Tuesday, June 10, 2014

Why no Emancipation Proclamation Rock?

Driving to and from work the last couple of days, I’ve been listening to presentations on the US Civil War by Yale professor David Blight. It got me thinking again about one of the odd, glaring omissions in the Schoolhouse Rock series in the early 70s on the lead-up to the US Bicentennial… no mention of the Civil War or the principles at stake in it.

I’m sure it must have come up across the table when they were deciding what aspects of US history to emphasize. Obviously they steered clear of this rather definitive moment. The reason was undoubtedly that it was controversial. But there’s a tinge of hypocrisy there. They had no problem demonizing and even dehumanizing the British in at least three of the presentations. But white slave owners who, by then, had been dead for at least two generations, were beyond reproach? The only reason could be that there were still people in the US in the 1970s who identified with those people and wouldn’t have taken kindly to any treatment of the subject that laid out the facts. Yes. Controversial. But I think they missed a real opportunity to elevate the tone beyond just “rah rah USA” and let kids know that sometimes threats to principles are to be found at home, as well as abroad. But the courage to imply that some Americans fought for the wrong things was lacking.

Leave the war out of it, even, if you must. What about simply the glorious idea of emancipation? For me, that’s a more important event in US history than simply breaking the bonds with Britain and accelerating democratic principles that were already in the works in the English-speaking world for centuries. No need to stress that some people were wrong, some to blame… they could have just pitched it as the people finally coming together and doing what was right. The song, the animation… I can imagine it set at the Lincoln Memorial, with kids gazing up in admiration, with cutaways to black people working hard in the field, and then being set free, and building their homes and hoisting Old Glory. Solemn, respectiful, inspiring. What would have been so bad about that?

I think even that, though, would have been touchy. This was an era where civil rights struggles were just finally beginning to cool down, but people were getting upset about things like busing (which happened even here in Canada; I myself was destined to eventually be bused to a different high school, but for a move to a different province before I was old enough). So I suppose in the end, the early 1970s—a hundred years after the Civil War—was still not enough time for the wounds to heal and for a presentation of those ideas to be something uniting instead of divisive.

Something else that’s come to up in Professor Blight’s dissertations is that some people still think the US Civil War could have, should have, been avoided; that if abolitionists in the North hadn’t been so pushy, slavery would have died of its own accord.
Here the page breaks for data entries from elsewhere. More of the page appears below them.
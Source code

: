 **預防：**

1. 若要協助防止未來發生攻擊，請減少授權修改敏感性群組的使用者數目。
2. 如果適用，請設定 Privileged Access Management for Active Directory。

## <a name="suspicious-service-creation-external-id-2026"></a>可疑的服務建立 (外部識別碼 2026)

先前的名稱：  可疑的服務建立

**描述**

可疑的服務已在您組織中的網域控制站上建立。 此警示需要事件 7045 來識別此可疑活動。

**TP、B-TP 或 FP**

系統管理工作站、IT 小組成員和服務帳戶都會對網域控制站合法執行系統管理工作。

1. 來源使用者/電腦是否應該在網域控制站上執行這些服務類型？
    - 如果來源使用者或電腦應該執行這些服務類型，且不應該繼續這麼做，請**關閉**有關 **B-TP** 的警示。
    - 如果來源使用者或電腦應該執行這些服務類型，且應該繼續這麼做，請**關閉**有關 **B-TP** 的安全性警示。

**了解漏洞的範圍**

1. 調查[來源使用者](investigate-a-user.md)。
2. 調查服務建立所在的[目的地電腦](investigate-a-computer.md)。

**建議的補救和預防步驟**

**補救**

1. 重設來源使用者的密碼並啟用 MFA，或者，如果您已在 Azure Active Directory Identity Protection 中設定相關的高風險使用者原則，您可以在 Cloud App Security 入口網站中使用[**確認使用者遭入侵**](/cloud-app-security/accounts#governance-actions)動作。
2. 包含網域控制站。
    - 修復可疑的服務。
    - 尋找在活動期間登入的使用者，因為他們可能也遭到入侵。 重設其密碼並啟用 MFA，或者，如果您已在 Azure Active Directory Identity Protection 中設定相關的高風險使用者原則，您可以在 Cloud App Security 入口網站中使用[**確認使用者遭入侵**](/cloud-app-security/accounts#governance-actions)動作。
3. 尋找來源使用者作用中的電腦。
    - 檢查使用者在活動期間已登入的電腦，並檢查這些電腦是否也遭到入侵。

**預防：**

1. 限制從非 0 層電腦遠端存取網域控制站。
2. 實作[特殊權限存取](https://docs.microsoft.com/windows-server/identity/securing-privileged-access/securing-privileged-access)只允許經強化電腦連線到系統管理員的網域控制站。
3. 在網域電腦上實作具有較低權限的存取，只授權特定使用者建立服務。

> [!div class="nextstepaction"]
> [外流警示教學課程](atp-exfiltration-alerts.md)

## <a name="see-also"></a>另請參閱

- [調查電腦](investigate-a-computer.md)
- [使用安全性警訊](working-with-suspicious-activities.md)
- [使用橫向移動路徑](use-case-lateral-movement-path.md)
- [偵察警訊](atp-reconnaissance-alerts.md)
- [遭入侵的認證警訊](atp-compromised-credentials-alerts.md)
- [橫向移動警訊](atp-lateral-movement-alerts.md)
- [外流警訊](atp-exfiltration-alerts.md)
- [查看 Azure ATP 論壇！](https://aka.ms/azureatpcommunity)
This, in spite of that fact that it persisted till nearly the turn of the century in places like Brazil… and that’s with the example of the Civil War to inform and shame them. But I’m not convinced gradualism would have eliminated slavery in the US, and we have an example that contraindicates the idea. Eli Whitney produced the cotton gin in 1793. In the twenty years prior to that, the US imported 56,000 slaves from Africa. In the twenty years after the introduction of the cotton gin, the US imported 203,000 slaves from Africa… and this is at a time when most of the northern states were  slavery. The slave population in the US went from just under 700,000 in the 1790 census to nearly 4 million by the 1860 census. The implications are clear: slavery’s fortunes were revived by the cotton gin, which made cotton—for a time the most important single product of the United States—both more profitable and easier to produce en masse.

Now, with that example, ask yourself what the fortunes of slavery would have been if it had still existed when, in the late 19th century, the principle of the legal personhood of corporations became accepted and entrenched. What kind of world would we be living in today if corporations in much of the US—and perhaps elsewhere—could have availed themselves of an unpaid work force? And one that could not strike, refuse to work in unsafe conditions, and could be traded and sold like equipment; unborn children auctioned off to pay the bills. In a world free of slavery (ostensibly), we still have Third World child labour and starvation wages. Is it really believable that slavery would have gradually disappeared if corporations could have gotten hold of it in the 1880s? That the US Civil War had to be fought is unfortunate… such bloodshed was avoided elsewhere in the struggle for abolition… but in having to be fought, it’s clear that it came at the last possible moment. We should be grateful we are the inheritors of that world, and not of the alternative. I’m not a religious person, but the US Civil War brings me close to seeing the hand of God at work in the world.